Introduction: The solitary fibrous tumor is a rare spindle cell neoplasm, originally described in the pleural cavity. However, it can occur in other locations. Multiple primary cancers are a rare entity and their incidence is described at 5.5%. We report a case associating three neoplasms: a renal cell carcinoma, a mediastinal solitary fibrous tumor and a papillary thyroid cancer.

Obervation: We report the case of a 38 year old patient with no particular medical history, who presented a cough with fever. Chest scan showed a voluminous 10 cm mass in the upper mediastinum adhering to the upper lobe of the lung along with an incidental left mediorenal mass of 9 cm extending to the hilum. The patient underwent surgery: Resection of the lung mass with an enlarged left nephrectomy. Anatomopathological examination showed a mediastinal solitary fibrous tumor and a chromophobe renal cell carcinoma. Ten years later, the patient consulted for a cervical mass. Ultrasound showed suspicious cervical adenopathies along with a right mediolobar thyroid nodule of complex appearance measuring 17*13mm graded Eutirads 4. The patient underwent a total thyroidectomy.
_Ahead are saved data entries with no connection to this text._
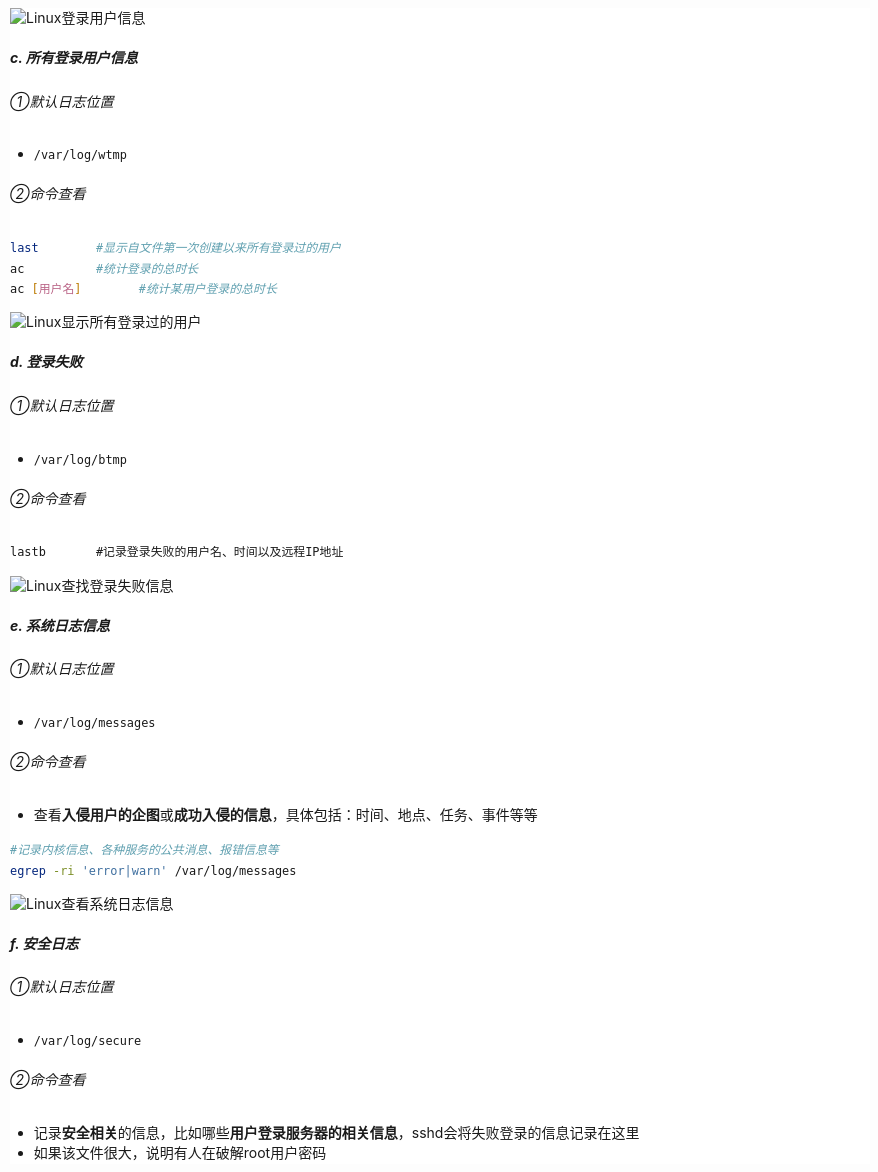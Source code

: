 ![Linux登录用户信息](http://113.45.142.235:9001/laffrex/pictures/2024/10/15/202410152016900.png)

##### c. 所有登录用户信息

###### ①默认日志位置

* `/var/log/wtmp`

###### ②命令查看

```bash
last		#显示自文件第一次创建以来所有登录过的用户
ac			#统计登录的总时长
ac [用户名]		#统计某用户登录的总时长
```

![Linux显示所有登录过的用户](http://113.45.142.235:9001/laffrex/pictures/2024/10/15/202410152016949.png)

##### d. 登录失败

###### ①默认日志位置

* `/var/log/btmp`

###### ②命令查看

```
lastb		#记录登录失败的用户名、时间以及远程IP地址
```

![Linux查找登录失败信息](http://113.45.142.235:9001/laffrex/pictures/2024/10/15/202410152019542.png)

##### e. 系统日志信息

###### ①默认日志位置

* `/var/log/messages`

###### ②命令查看

* 查看**入侵用户的企图**或**成功入侵的信息**，具体包括：时间、地点、任务、事件等等

```bash
#记录内核信息、各种服务的公共消息、报错信息等
egrep -ri 'error|warn' /var/log/messages
```

![Linux查看系统日志信息](http://113.45.142.235:9001/laffrex/pictures/2024/10/15/202410152020963.png)

##### f. 安全日志

###### ①默认日志位置

* `/var/log/secure`

###### ②命令查看

* 记录**安全相关**的信息，比如哪些**用户登录服务器的相关信息**，sshd会将失败登录的信息记录在这里
* 如果该文件很大，说明有人在破解root用户密码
The histological examination showed a bifocal papillary carcinoma of the right thyroid lobe. The first one measures 1.7 cm, non-encapsulated and infiltrates the peri-thyroid adipose tissue and the 2nd nodule measures 0.1 cm, non-encapsulated and non-infiltrating along with lymph nodes metastases.
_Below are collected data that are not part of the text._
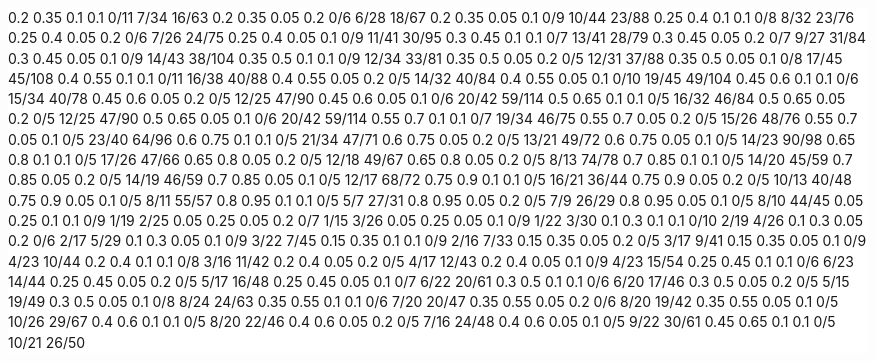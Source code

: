 0.2	0.35	0.1	0.1	0/11	7/34	16/63
0.2	0.35	0.05	0.2	0/6	6/28	18/67
0.2	0.35	0.05	0.1	0/9	10/44	23/88
0.25	0.4	0.1	0.1	0/8	8/32	23/76
0.25	0.4	0.05	0.2	0/6	7/26	24/75
0.25	0.4	0.05	0.1	0/9	11/41	30/95
0.3	0.45	0.1	0.1	0/7	13/41	28/79
0.3	0.45	0.05	0.2	0/7	9/27	31/84
0.3	0.45	0.05	0.1	0/9	14/43	38/104
0.35	0.5	0.1	0.1	0/9	12/34	33/81
0.35	0.5	0.05	0.2	0/5	12/31	37/88
0.35	0.5	0.05	0.1	0/8	17/45	45/108
0.4	0.55	0.1	0.1	0/11	16/38	40/88
0.4	0.55	0.05	0.2	0/5	14/32	40/84
0.4	0.55	0.05	0.1	0/10	19/45	49/104
0.45	0.6	0.1	0.1	0/6	15/34	40/78
0.45	0.6	0.05	0.2	0/5	12/25	47/90
0.45	0.6	0.05	0.1	0/6	20/42	59/114
0.5	0.65	0.1	0.1	0/5	16/32	46/84
0.5	0.65	0.05	0.2	0/5	12/25	47/90
0.5	0.65	0.05	0.1	0/6	20/42	59/114
0.55	0.7	0.1	0.1	0/7	19/34	46/75
0.55	0.7	0.05	0.2	0/5	15/26	48/76
0.55	0.7	0.05	0.1	0/5	23/40	64/96
0.6	0.75	0.1	0.1	0/5	21/34	47/71
0.6	0.75	0.05	0.2	0/5	13/21	49/72
0.6	0.75	0.05	0.1	0/5	14/23	90/98
0.65	0.8	0.1	0.1	0/5	17/26	47/66
0.65	0.8	0.05	0.2	0/5	12/18	49/67
0.65	0.8	0.05	0.2	0/5	8/13	74/78
0.7	0.85	0.1	0.1	0/5	14/20	45/59
0.7	0.85	0.05	0.2	0/5	14/19	46/59
0.7	0.85	0.05	0.1	0/5	12/17	68/72
0.75	0.9	0.1	0.1	0/5	16/21	36/44
0.75	0.9	0.05	0.2	0/5	10/13	40/48
0.75	0.9	0.05	0.1	0/5	8/11	55/57
0.8	0.95	0.1	0.1	0/5	5/7	27/31
0.8	0.95	0.05	0.2	0/5	7/9	26/29
0.8	0.95	0.05	0.1	0/5	8/10	44/45
0.05	0.25	0.1	0.1	0/9	1/19	2/25
0.05	0.25	0.05	0.2	0/7	1/15	3/26
0.05	0.25	0.05	0.1	0/9	1/22	3/30
0.1	0.3	0.1	0.1	0/10	2/19	4/26
0.1	0.3	0.05	0.2	0/6	2/17	5/29
0.1	0.3	0.05	0.1	0/9	3/22	7/45
0.15	0.35	0.1	0.1	0/9	2/16	7/33
0.15	0.35	0.05	0.2	0/5	3/17	9/41
0.15	0.35	0.05	0.1	0/9	4/23	10/44
0.2	0.4	0.1	0.1	0/8	3/16	11/42
0.2	0.4	0.05	0.2	0/5	4/17	12/43
0.2	0.4	0.05	0.1	0/9	4/23	15/54
0.25	0.45	0.1	0.1	0/6	6/23	14/44
0.25	0.45	0.05	0.2	0/5	5/17	16/48
0.25	0.45	0.05	0.1	0/7	6/22	20/61
0.3	0.5	0.1	0.1	0/6	6/20	17/46
0.3	0.5	0.05	0.2	0/5	5/15	19/49
0.3	0.5	0.05	0.1	0/8	8/24	24/63
0.35	0.55	0.1	0.1	0/6	7/20	20/47
0.35	0.55	0.05	0.2	0/6	8/20	19/42
0.35	0.55	0.05	0.1	0/5	10/26	29/67
0.4	0.6	0.1	0.1	0/5	8/20	22/46
0.4	0.6	0.05	0.2	0/5	7/16	24/48
0.4	0.6	0.05	0.1	0/5	9/22	30/61
0.45	0.65	0.1	0.1	0/5	10/21	26/50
Conclusion: The association between renal cell carcinoma, mediastinal solitary fibrous tumor and papillary thyroid carcinoma wasn’t described before in the literature. The coexistence of several neoplasms is rare. Common genetic and environmental risk factors seem to be involved in many cases. Multiplicity itself is not necessarily a poor prognostic factor. The role of genetic study is essential to codify these different diseases into a syndromic approach.